Required work: Filter this material down to the lines that hold "graphConstruction", copying each one.

Material provided below:

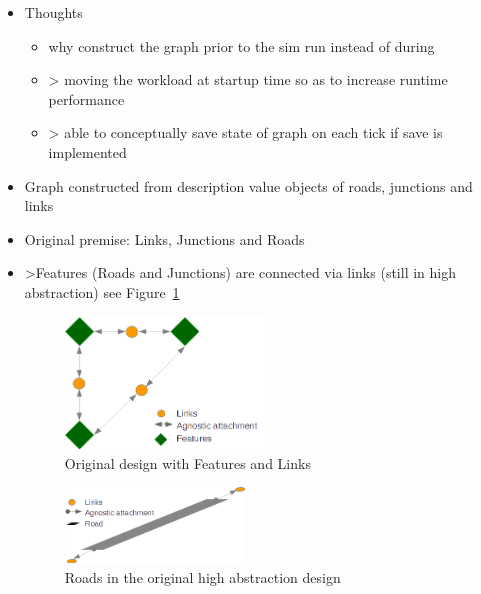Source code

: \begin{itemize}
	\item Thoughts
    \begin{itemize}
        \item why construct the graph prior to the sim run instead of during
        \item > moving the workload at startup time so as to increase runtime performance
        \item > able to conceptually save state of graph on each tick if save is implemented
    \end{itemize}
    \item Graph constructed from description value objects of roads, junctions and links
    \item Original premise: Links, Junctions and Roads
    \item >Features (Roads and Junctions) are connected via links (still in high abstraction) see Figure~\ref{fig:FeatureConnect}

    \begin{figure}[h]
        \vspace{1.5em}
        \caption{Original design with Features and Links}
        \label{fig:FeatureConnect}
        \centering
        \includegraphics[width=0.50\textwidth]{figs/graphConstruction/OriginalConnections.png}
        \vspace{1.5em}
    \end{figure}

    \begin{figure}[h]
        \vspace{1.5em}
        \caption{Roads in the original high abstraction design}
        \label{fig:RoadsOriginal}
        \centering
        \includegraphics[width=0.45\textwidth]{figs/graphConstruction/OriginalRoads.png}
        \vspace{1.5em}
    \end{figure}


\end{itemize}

End of Material provided.
Material provided below:

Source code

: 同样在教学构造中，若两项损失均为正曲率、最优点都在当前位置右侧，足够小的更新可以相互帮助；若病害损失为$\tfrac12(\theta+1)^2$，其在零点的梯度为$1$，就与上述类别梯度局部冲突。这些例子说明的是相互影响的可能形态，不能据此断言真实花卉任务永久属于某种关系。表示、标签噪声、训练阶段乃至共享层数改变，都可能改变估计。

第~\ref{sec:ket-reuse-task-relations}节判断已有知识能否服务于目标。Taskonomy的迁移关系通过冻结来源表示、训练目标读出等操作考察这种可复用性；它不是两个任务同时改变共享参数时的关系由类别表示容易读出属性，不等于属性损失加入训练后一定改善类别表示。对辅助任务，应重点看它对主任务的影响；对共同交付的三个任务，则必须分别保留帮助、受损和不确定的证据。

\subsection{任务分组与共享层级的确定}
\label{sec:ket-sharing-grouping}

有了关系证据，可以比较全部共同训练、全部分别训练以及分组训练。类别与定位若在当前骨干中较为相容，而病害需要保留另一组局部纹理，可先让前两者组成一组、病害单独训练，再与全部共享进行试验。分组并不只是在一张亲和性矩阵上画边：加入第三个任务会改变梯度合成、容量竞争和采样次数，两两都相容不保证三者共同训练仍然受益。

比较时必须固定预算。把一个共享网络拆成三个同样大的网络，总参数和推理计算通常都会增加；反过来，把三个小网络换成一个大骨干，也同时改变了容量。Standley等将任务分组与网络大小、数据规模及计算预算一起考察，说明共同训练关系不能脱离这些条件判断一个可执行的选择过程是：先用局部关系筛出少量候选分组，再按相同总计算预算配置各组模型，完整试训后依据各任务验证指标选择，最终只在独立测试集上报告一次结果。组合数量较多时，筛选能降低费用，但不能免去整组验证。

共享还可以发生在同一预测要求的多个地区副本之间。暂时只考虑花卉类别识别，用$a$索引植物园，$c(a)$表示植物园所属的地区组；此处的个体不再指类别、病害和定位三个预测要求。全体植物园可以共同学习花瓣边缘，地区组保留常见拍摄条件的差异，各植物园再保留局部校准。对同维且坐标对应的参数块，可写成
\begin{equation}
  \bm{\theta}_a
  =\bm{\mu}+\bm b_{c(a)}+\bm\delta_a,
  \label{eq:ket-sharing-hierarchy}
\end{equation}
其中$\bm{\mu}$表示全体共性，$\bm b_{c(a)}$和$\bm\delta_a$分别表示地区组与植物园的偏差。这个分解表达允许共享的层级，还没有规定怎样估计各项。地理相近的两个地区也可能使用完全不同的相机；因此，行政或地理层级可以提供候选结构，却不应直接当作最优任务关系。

End of Material provided.

Answer box:
        \includegraphics[width=0.50\textwidth]{figs/graphConstruction/OriginalConnections.png}
        \includegraphics[width=0.45\textwidth]{figs/graphConstruction/OriginalRoads.png}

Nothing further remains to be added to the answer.